• 22 de abril de 2026

Cortes em “penduricalhos” expõem salários do Judiciário no Pará e reacendem debate público

Reprodução: Divulgação/TJPA

A recente decisão do Supremo Tribunal Federal (STF) de limitar os chamados “penduricalhos”, verbas extras que elevam os salários acima do teto constitucional, provocou forte reação dentro do Tribunal de Justiça do Pará. Ao mesmo tempo, trouxe à tona números que ajudam a dimensionar o impacto dessas vantagens na remuneração de magistrados.

No caso do Tribunal de Justiça do Pará (TJPA), pelo menos sete tipos de benefícios foram suspensos ou restringidos, incluindo auxílios e indenizações que historicamente inflavam os contracheques. Entre eles, estão o auxílio-alimentação, gratificações por funções administrativas e pagamentos por acúmulo de trabalho. Parcelas que, somadas, podem elevar os  rendimentos para muito além do teto do funcionalismo.

O chilique de Eva

O debate ganhou projeção nacional após declarações da desembargadora Eva do Amaral Coelho, que criticou publicamente os cortes e afirmou que a categoria poderia caminhar, imagina só, para um “regime de escravidão”. A magistrada foi alvo de reportagens de dezenas de veículos locais e do Brasil afora.

O fato é que, segundo dados oficiais, apenas em março de 2026, ela recebeu R$ 117.863,72 de remuneração bruta e R$ 91.211,82 líquidos. Boa parte desse valor veio justamente de verbas classificadas como indenizatórias e “vantagens eventuais”, que são justamente os chamados penduricalhos, somando mais de R$ 62 mil no período.

Em termos anuais, a renda líquida projetada ultrapassa R$ 1,09 milhão ao ano. Além disso, registros de pagamentos anteriores indicam que a desembargadora já recebeu valores muito superiores em meses específicos, chegando a mais de R$ 500 mil em um único contracheque, impulsionados por verbas acumuladas.

Realidade inversa

Veja como são preocupantes esses dados, quando comparados com os ganhos de um trabalhador. Os números ajudam a contextualizar o contraste. O valor do  salário mínimo, em 2026, é R$ 1.621 mensais. A renda  média mensal por pessoa no Pará é de R$ 1.420, bem abaixo da média nacional, que está em torno de R$ 2.300. Essa renda média calculada pelo IBGE é por pessoa da casa, não apenas por trabalhadores formais. A renda média de quem tem emprego formal costuma ser um pouco maior, mas o Pará, ainda assim, está entre os estados com menor renda mensal do Brasil. Em um ano, o assalariado que ganha o mínimo recebe R$ 21.073. E a desembargadora Eva do Amaral, que já amealhou até meio milhão por mês e ganha em média quase um milhão por ano, diz que se sente escravizada.

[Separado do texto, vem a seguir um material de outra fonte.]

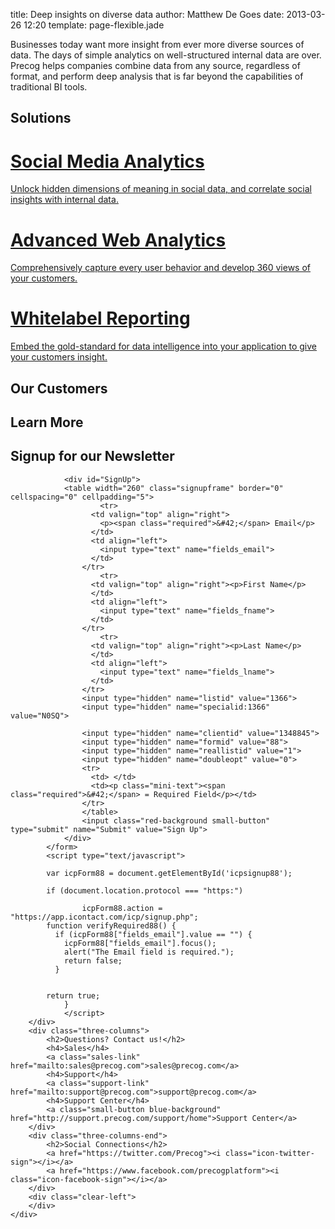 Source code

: title: Deep insights on diverse data
author: Matthew De Goes
date: 2013-03-26 12:20
template: page-flexible.jade

<div id="body-splash">
    <div class="holder">
        <div class="image-panel for-business-image">
        </div>
        <div class="text-panel">
            <p>Businesses today want more insight from ever more diverse sources of data. The days of simple analytics on well-structured internal data are over. Precog helps companies combine data from any source, regardless of format, and perform deep analysis that is far beyond the capabilities of traditional BI tools.</p>
        </div>
        <div class="clear-left">
        </div>
    </div>
</div>
<div class="section-divider">
    <h2>Solutions</h2>
</div>
<div id="body-solutions">
    <div class="holder">
        <a href="/solutions/social-media-analytics/" class="solutions-option">
            <div class="img">
            </div>
            <h1>Social Media Analytics</h1>
            <p>Unlock hidden dimensions of meaning in social data, and correlate social insights with internal data.</p>
        </a>
        <a href="/solutions/web-analytics/" class="solutions-option">
            <div class="img">
            </div>
            <h1>Advanced Web Analytics</h1>
            <p>Comprehensively capture every user behavior and develop 360 views of your customers.</p>
        </a>
        <a href="/solutions/white-label-reporting/" class="solutions-option last-item">
            <div class="img">
            </div>
            <h1>Whitelabel Reporting</h1>
            <p>Embed the gold-standard for data intelligence into your application to give your customers insight.</p>
        </a>
        <div class="clear-left"></div>
    </div>
</div>
<div class="section-divider">
    <h2>Our Customers</h2>
</div>
<div id="body-cred-sec">
    <div class="holder">
        <div id="cred-logos">
            <div class="logo sita"></div>
            <div class="logo flixmaster"></div>
            <div class="logo snapengage last-item"></div>
            <div class="logo novawise"></div>
            <div class="logo umass"></div>
            <div class="logo collegeminer last-item"></div>
            <div class="clear-left"></div>
        </div>
    </div>
</div>
<div class="section-divider">
    <h2>Learn More</h2>
</div>
<div id="body-contactus">
    <div class="holder">
        <div class="three-columns">
            <h2>Signup for our Newsletter</h2>
            <form method="post" action="https://app.icontact.com/icp/signup.php" name="icpsignup" id="icpsignup88" accept-charset="UTF-8" onsubmit="return verifyRequired88();" >
                <input type="hidden" name="redirect" value="http://www.precog.com/site/newsletter/">
                <input type="hidden" name="errorredirect" value="http://www.icontact.com/www/signup/error.html">
                
                <div id="SignUp">
                <table width="260" class="signupframe" border="0" cellspacing="0" cellpadding="5">
                        <tr>
                      <td valign="top" align="right">
                        <p><span class="required">&#42;</span> Email</p>
                      </td>
                      <td align="left">
                        <input type="text" name="fields_email">
                      </td>
                    </tr>
                        <tr>
                      <td valign="top" align="right"><p>First Name</p>
                      </td>
                      <td align="left">
                        <input type="text" name="fields_fname">
                      </td>
                    </tr>
                        <tr>
                      <td valign="top" align="right"><p>Last Name</p>
                      </td>
                      <td align="left">
                        <input type="text" name="fields_lname">
                      </td>
                    </tr>
                    <input type="hidden" name="listid" value="1366">
                    <input type="hidden" name="specialid:1366" value="N0SQ">
                
                    <input type="hidden" name="clientid" value="1348845">
                    <input type="hidden" name="formid" value="88">
                    <input type="hidden" name="reallistid" value="1">
                    <input type="hidden" name="doubleopt" value="0">
                    <tr>
                      <td> </td>
                      <td><p class="mini-text"><span class="required">&#42;</span> = Required Field</p></td>
                    </tr>
                    </table>
                    <input class="red-background small-button" type="submit" name="Submit" value="Sign Up">
                </div>
            </form>
            <script type="text/javascript">
            
            var icpForm88 = document.getElementById('icpsignup88');
            
            if (document.location.protocol === "https:")
            
                    icpForm88.action = "https://app.icontact.com/icp/signup.php";
            function verifyRequired88() {
              if (icpForm88["fields_email"].value == "") {
                icpForm88["fields_email"].focus();
                alert("The Email field is required.");
                return false;
              }
            
            
            return true;
                }
                </script>
        </div>
        <div class="three-columns">
            <h2>Questions? Contact us!</h2>
            <h4>Sales</h4>
            <a class="sales-link" href="mailto:sales@precog.com">sales@precog.com</a>
            <h4>Support</h4>
            <a class="support-link" href="mailto:support@precog.com">support@precog.com</a>
            <h4>Support Center</h4>
            <a class="small-button blue-background" href="http://support.precog.com/support/home">Support Center</a>
        </div>
        <div class="three-columns-end">
            <h2>Social Connections</h2>
            <a href="https://twitter.com/Precog"><i class="icon-twitter-sign"></i></a>
            <a href="https://www.facebook.com/precogplatform"><i class="icon-facebook-sign"></i></a>
        </div>
        <div class="clear-left">
        </div>
    </div>
</div>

O salário líquido mensal de R$ 91 mil da desembargadora equivale a cerca de 60 trabalhadores recebendo salário mínimo ao longo de um ano. Mais de 30 vezes a renda média mensal de um trabalhador paraense. Já o maior valor pontual recebido por ela, acima de R$ 500 mil, equivale a mais de 300 salários mínimos em um único mês.

Restrições e controvérsias

A decisão do STF limitou verbas extras a até 35% do subsídio, eliminou ou reduziu diversos benefícios e reforçou a aplicação do teto constitucional (cerca de R$ 46 mil). Na prática, isso deve reduzir significativamente os contracheques mais elevados, aproximando-os de uma faixa entre R$ 60 mil e R$ 78 mil, dependendo da carreira.

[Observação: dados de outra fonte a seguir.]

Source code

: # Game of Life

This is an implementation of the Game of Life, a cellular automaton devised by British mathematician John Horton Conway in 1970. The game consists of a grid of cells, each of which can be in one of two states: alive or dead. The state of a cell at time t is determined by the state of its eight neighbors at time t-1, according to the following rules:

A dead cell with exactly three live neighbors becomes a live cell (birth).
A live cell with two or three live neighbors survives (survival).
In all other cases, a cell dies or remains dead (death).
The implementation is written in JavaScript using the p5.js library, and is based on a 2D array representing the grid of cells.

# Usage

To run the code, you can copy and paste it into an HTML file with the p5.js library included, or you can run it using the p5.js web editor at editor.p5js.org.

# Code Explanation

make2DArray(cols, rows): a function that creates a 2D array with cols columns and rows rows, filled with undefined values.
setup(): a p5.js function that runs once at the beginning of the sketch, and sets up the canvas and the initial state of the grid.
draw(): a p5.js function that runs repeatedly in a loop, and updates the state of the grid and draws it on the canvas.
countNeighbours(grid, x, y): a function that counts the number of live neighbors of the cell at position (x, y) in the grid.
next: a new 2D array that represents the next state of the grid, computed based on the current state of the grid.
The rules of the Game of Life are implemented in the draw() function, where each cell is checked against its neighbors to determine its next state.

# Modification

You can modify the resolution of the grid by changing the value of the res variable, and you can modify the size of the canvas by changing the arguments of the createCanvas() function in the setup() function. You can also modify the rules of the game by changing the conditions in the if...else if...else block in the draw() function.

Apesar dos valores, Eva do Amaral afirmou que magistrados já enfrentam dificuldades financeiras após os cortes, citando colegas que teriam deixado de pagar consultas médicas ou comprar medicamentos. As declarações geraram forte repercussão e críticas, sobretudo pela discrepância entre o discurso e os dados públicos de remuneração.

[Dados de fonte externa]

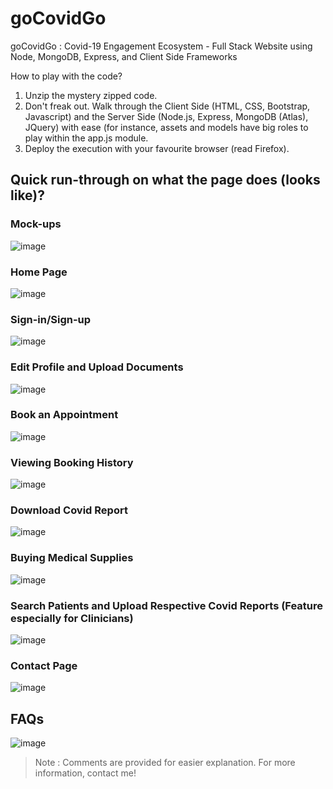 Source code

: # goCovidGo
goCovidGo : Covid-19 Engagement Ecosystem - Full Stack Website using Node, MongoDB, Express, and Client Side Frameworks

How to play with the code?
1. Unzip the mystery zipped code.
2. Don't freak out. Walk through the Client Side (HTML, CSS, Bootstrap, Javascript) and the Server Side (Node.js, Express, MongoDB (Atlas), JQuery) with ease (for instance, assets and models have big roles to play within the app.js module.
3. Deploy the execution with your favourite browser (read Firefox).

## Quick run-through on what the page does (looks like)?
### Mock-ups
![image](https://user-images.githubusercontent.com/52396323/159755450-08f57d87-72f6-4d0f-940a-d327d04b2fde.png)

### Home Page
![image](https://user-images.githubusercontent.com/52396323/159755655-516496d5-ee55-473f-8746-b815f3159c26.png)

### Sign-in/Sign-up
![image](https://user-images.githubusercontent.com/52396323/159755819-b4c16722-ca1a-404a-8a70-0c647a84a1ba.png)

### Edit Profile and Upload Documents
![image](https://user-images.githubusercontent.com/52396323/159755901-dd8b1045-1bee-4ee1-b1e6-e0603ce89f62.png)

### Book an Appointment
![image](https://user-images.githubusercontent.com/52396323/159755986-035e6549-3945-4787-b367-071b591c4b68.png)

### Viewing Booking History
![image](https://user-images.githubusercontent.com/52396323/159756118-65a86b2f-c980-4aa4-94cd-23737f5d348d.png)

### Download Covid Report 
![image](https://user-images.githubusercontent.com/52396323/159756203-ee7fcf35-4fec-4096-8cdb-f972ccc15d60.png)

### Buying Medical Supplies
![image](https://user-images.githubusercontent.com/52396323/159756371-dd816cd9-0259-4380-8009-c65ef02d76f0.png)

### Search Patients and Upload Respective Covid Reports (Feature especially for Clinicians)
![image](https://user-images.githubusercontent.com/52396323/159756762-093fa7ba-a313-4b86-a7ba-0ab21fc2907a.png)

### Contact Page
![image](https://user-images.githubusercontent.com/52396323/159756817-b3419aca-bd75-403e-894e-d58dc90a3a5c.png)

## FAQs
![image](https://user-images.githubusercontent.com/52396323/159756980-09b395d0-3ad8-47f6-ad6f-4d68ec6b350e.png)

> Note : Comments are provided for easier explanation. For more information, contact me!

O caso do TJPA exemplifica uma discussão nacional. Até que ponto verbas indenizatórias devem compor a remuneração do Judiciário e em que medida elas ferem o teto constitucional? De um lado, magistrados defendem que os benefícios compensam carga de trabalho e restrições da carreira. De outro, especialistas em contas públicas apontam que os “penduricalhos” distorcem a transparência e ampliam desigualdades no serviço público.

Já o trabalhador… Bom, o trabalhador que recebe salário mínimo continua na base da pirâmide sustentando, com o peso nas costas, o privilégio de tantos outros.